● **Exercise aim**: With "need" as the search word, show every line of the material that has it.

● **Record excerpts**:
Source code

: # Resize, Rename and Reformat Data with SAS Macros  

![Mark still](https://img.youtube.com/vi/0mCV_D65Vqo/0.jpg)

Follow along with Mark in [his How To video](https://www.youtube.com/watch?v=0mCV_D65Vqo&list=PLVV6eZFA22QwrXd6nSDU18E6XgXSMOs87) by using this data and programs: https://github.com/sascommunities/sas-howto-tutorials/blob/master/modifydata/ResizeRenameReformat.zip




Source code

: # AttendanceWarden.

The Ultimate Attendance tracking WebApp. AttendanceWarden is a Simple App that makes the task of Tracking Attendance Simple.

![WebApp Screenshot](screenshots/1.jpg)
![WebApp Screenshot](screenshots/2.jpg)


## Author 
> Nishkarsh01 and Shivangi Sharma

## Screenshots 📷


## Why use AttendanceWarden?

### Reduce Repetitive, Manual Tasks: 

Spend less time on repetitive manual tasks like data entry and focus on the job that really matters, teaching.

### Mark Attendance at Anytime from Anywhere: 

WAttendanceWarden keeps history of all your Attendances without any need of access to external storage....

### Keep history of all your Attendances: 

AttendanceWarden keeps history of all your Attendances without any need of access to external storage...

---

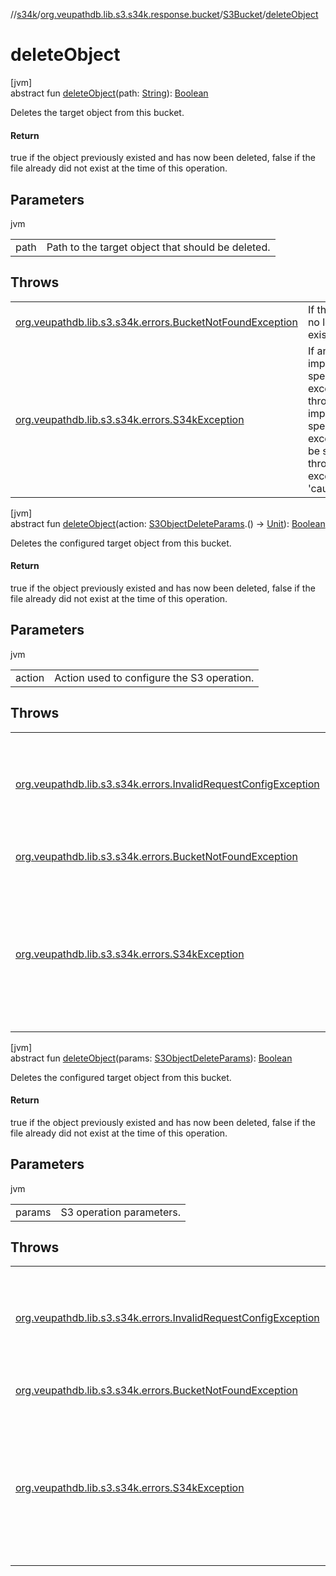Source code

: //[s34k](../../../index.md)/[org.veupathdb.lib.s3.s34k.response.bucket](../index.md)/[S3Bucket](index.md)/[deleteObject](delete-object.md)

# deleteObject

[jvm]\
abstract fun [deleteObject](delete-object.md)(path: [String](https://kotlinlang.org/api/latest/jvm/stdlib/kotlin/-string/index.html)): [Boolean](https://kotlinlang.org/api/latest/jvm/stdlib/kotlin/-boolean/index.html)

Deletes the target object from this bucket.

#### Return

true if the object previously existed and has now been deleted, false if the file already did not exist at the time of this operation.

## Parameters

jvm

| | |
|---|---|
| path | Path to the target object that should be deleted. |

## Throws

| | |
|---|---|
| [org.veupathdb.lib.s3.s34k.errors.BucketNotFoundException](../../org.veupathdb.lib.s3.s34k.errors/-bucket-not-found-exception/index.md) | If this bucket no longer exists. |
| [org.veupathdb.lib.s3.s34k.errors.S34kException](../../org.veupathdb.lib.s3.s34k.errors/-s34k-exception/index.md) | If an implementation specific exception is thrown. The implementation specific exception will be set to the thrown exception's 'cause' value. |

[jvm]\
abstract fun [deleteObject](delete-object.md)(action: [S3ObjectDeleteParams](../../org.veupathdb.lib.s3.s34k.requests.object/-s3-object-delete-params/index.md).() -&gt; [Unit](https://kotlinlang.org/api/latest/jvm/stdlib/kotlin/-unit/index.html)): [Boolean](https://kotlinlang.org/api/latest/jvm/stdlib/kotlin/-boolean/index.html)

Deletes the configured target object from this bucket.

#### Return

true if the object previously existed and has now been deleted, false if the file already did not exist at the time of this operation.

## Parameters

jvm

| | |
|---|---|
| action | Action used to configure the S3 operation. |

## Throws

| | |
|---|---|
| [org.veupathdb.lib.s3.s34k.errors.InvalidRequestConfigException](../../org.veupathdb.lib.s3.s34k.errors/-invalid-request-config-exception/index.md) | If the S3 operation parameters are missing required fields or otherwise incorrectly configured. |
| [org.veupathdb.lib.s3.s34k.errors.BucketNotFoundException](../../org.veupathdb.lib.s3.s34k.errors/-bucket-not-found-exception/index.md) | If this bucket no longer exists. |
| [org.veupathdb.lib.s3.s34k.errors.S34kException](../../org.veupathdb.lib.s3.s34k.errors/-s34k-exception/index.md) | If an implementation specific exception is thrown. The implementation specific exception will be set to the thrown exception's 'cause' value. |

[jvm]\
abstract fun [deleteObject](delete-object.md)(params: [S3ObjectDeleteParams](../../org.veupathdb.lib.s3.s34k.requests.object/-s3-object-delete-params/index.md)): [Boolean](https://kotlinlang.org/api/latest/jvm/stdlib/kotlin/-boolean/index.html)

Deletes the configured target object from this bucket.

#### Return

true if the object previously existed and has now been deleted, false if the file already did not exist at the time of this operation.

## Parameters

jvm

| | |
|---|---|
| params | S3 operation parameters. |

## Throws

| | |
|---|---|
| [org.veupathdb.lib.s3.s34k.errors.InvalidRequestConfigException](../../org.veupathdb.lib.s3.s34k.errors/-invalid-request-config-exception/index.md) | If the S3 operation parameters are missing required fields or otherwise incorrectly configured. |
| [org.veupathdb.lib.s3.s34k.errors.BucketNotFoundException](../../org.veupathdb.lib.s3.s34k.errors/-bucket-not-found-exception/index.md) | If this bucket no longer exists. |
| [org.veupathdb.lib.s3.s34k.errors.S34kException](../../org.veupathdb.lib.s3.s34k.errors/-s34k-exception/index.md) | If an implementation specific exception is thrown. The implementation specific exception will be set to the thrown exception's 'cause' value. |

● **Expected answer**:
WAttendanceWarden keeps history of all your Attendances without any need of access to external storage....
AttendanceWarden keeps history of all your Attendances without any need of access to external storage...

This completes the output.